Search the listing below for the word "Clip" and copy each line where it appears.

AVAILABLE RECORDS:
——

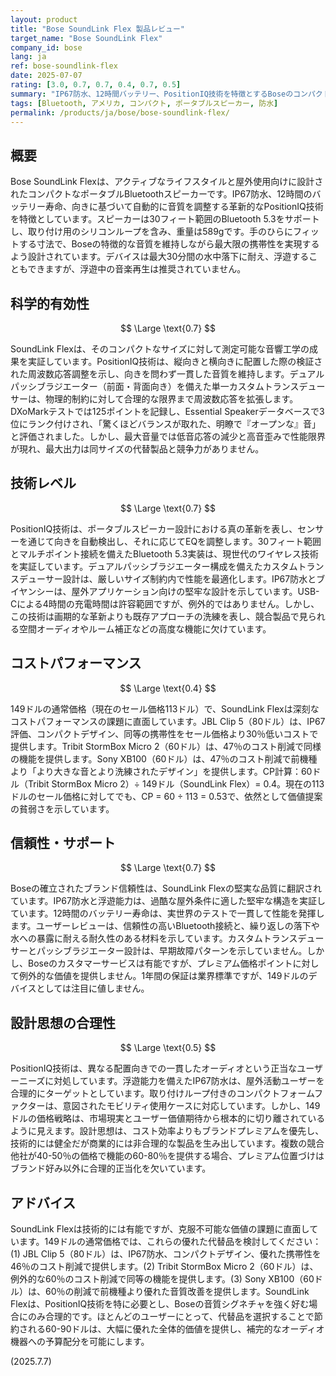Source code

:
 ```yaml
---
layout: product
title: "Bose SoundLink Flex 製品レビュー"
target_name: "Bose SoundLink Flex"
company_id: bose
lang: ja
ref: bose-soundlink-flex
date: 2025-07-07
rating: [3.0, 0.7, 0.7, 0.4, 0.7, 0.5]
summary: "IP67防水、12時間バッテリー、PositionIQ技術を特徴とするBoseのコンパクトポータブルスピーカー。149ドルの通常価格（現在セール価格113ドル）で、JBL Clip 5（80ドル）やTribit StormBox Micro 2（60ドル）などの大幅に安価な代替製品と競争しており、これらは同様の機能をより良い価値提案で提供している。"
tags: [Bluetooth, アメリカ, コンパクト, ポータブルスピーカー, 防水]
permalink: /products/ja/bose/bose-soundlink-flex/
---
```


## 概要

Bose SoundLink Flexは、アクティブなライフスタイルと屋外使用向けに設計されたコンパクトなポータブルBluetoothスピーカーです。IP67防水、12時間のバッテリー寿命、向きに基づいて自動的に音質を調整する革新的なPositionIQ技術を特徴としています。スピーカーは30フィート範囲のBluetooth 5.3をサポートし、取り付け用のシリコンループを含み、重量は589gです。手のひらにフィットする寸法で、Boseの特徴的な音質を維持しながら最大限の携帯性を実現するよう設計されています。デバイスは最大30分間の水中落下に耐え、浮遊することもできますが、浮遊中の音楽再生は推奨されていません。

## 科学的有効性

$$ \Large \text{0.7} $$

SoundLink Flexは、そのコンパクトなサイズに対して測定可能な音響工学の成果を実証しています。PositionIQ技術は、縦向きと横向きに配置した際の検証された周波数応答調整を示し、向きを問わず一貫した音質を維持します。デュアルパッシブラジエーター（前面・背面向き）を備えた単一カスタムトランスデューサーは、物理的制約に対して合理的な限界まで周波数応答を拡張します。DXoMarkテストでは125ポイントを記録し、Essential Speakerデータベースで3位にランク付けされ、「驚くほどバランスが取れた、明瞭で『オープンな』音」と評価されました。しかし、最大音量では低音応答の減少と高音歪みで性能限界が現れ、最大出力は同サイズの代替製品と競争力がありません。

## 技術レベル

$$ \Large \text{0.7} $$

PositionIQ技術は、ポータブルスピーカー設計における真の革新を表し、センサーを通じて向きを自動検出し、それに応じてEQを調整します。30フィート範囲とマルチポイント接続を備えたBluetooth 5.3実装は、現世代のワイヤレス技術を実証しています。デュアルパッシブラジエーター構成を備えたカスタムトランスデューサー設計は、厳しいサイズ制約内で性能を最適化します。IP67防水とブイヤンシーは、屋外アプリケーション向けの堅牢な設計を示しています。USB-Cによる4時間の充電時間は許容範囲ですが、例外的ではありません。しかし、この技術は画期的な革新よりも既存アプローチの洗練を表し、競合製品で見られる空間オーディオやルーム補正などの高度な機能に欠けています。

## コストパフォーマンス

$$ \Large \text{0.4} $$

149ドルの通常価格（現在のセール価格113ドル）で、SoundLink Flexは深刻なコストパフォーマンスの課題に直面しています。JBL Clip 5（80ドル）は、IP67評価、コンパクトデザイン、同等の携帯性をセール価格より30％低いコストで提供します。Tribit StormBox Micro 2（60ドル）は、47％のコスト削減で同様の機能を提供します。Sony XB100（60ドル）は、47％のコスト削減で前機種より「より大きな音とより洗練されたデザイン」を提供します。CP計算：60ドル（Tribit StormBox Micro 2）÷ 149ドル（SoundLink Flex）= 0.4。現在の113ドルのセール価格に対してでも、CP = 60 ÷ 113 = 0.53で、依然として価値提案の貧弱さを示しています。

## 信頼性・サポート

$$ \Large \text{0.7} $$

Boseの確立されたブランド信頼性は、SoundLink Flexの堅実な品質に翻訳されています。IP67防水と浮遊能力は、過酷な屋外条件に適した堅牢な構造を実証しています。12時間のバッテリー寿命は、実世界のテストで一貫して性能を発揮します。ユーザーレビューは、信頼性の高いBluetooth接続と、繰り返しの落下や水への暴露に耐える耐久性のある材料を示しています。カスタムトランスデューサーとパッシブラジエーター設計は、早期故障パターンを示していません。しかし、Boseのカスタマーサービスは有能ですが、プレミアム価格ポイントに対して例外的な価値を提供しません。1年間の保証は業界標準ですが、149ドルのデバイスとしては注目に値しません。

## 設計思想の合理性

$$ \Large \text{0.5} $$

PositionIQ技術は、異なる配置向きでの一貫したオーディオという正当なユーザーニーズに対処しています。浮遊能力を備えたIP67防水は、屋外活動ユーザーを合理的にターゲットとしています。取り付けループ付きのコンパクトフォームファクターは、意図されたモビリティ使用ケースに対応しています。しかし、149ドルの価格戦略は、市場現実とユーザー価値期待から根本的に切り離されているように見えます。設計思想は、コスト効率よりもブランドプレミアムを優先し、技術的には健全だが商業的には非合理的な製品を生み出しています。複数の競合他社が40-50％の価格で機能の60-80％を提供する場合、プレミアム位置づけはブランド好み以外に合理的正当化を欠いています。

## アドバイス

SoundLink Flexは技術的には有能ですが、克服不可能な価値の課題に直面しています。149ドルの通常価格では、これらの優れた代替品を検討してください：(1) JBL Clip 5（80ドル）は、IP67防水、コンパクトデザイン、優れた携帯性を46％のコスト削減で提供します。(2) Tribit StormBox Micro 2（60ドル）は、例外的な60％のコスト削減で同等の機能を提供します。(3) Sony XB100（60ドル）は、60％の削減で前機種より優れた音質改善を提供します。SoundLink Flexは、PositionIQ技術を特に必要とし、Boseの音質シグネチャを強く好む場合にのみ合理的です。ほとんどのユーザーにとって、代替品を選択することで節約される60-90ドルは、大幅に優れた全体的価値を提供し、補完的なオーディオ機器への予算配分を可能にします。

(2025.7.7)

——

ANSWER TO THE PROBLEM:
summary: "IP67防水、12時間バッテリー、PositionIQ技術を特徴とするBoseのコンパクトポータブルスピーカー。149ドルの通常価格（現在セール価格113ドル）で、JBL Clip 5（80ドル）やTribit StormBox Micro 2（60ドル）などの大幅に安価な代替製品と競争しており、これらは同様の機能をより良い価値提案で提供している。"
149ドルの通常価格（現在のセール価格113ドル）で、SoundLink Flexは深刻なコストパフォーマンスの課題に直面しています。JBL Clip 5（80ドル）は、IP67評価、コンパクトデザイン、同等の携帯性をセール価格より30％低いコストで提供します。Tribit StormBox Micro 2（60ドル）は、47％のコスト削減で同様の機能を提供します。Sony XB100（60ドル）は、47％のコスト削減で前機種より「より大きな音とより洗練されたデザイン」を提供します。CP計算：60ドル（Tribit StormBox Micro 2）÷ 149ドル（SoundLink Flex）= 0.4。現在の113ドルのセール価格に対してでも、CP = 60 ÷ 113 = 0.53で、依然として価値提案の貧弱さを示しています。
SoundLink Flexは技術的には有能ですが、克服不可能な価値の課題に直面しています。149ドルの通常価格では、これらの優れた代替品を検討してください：(1) JBL Clip 5（80ドル）は、IP67防水、コンパクトデザイン、優れた携帯性を46％のコスト削減で提供します。(2) Tribit StormBox Micro 2（60ドル）は、例外的な60％のコスト削減で同等の機能を提供します。(3) Sony XB100（60ドル）は、60％の削減で前機種より優れた音質改善を提供します。SoundLink Flexは、PositionIQ技術を特に必要とし、Boseの音質シグネチャを強く好む場合にのみ合理的です。ほとんどのユーザーにとって、代替品を選択することで節約される60-90ドルは、大幅に優れた全体的価値を提供し、補完的なオーディオ機器への予算配分を可能にします。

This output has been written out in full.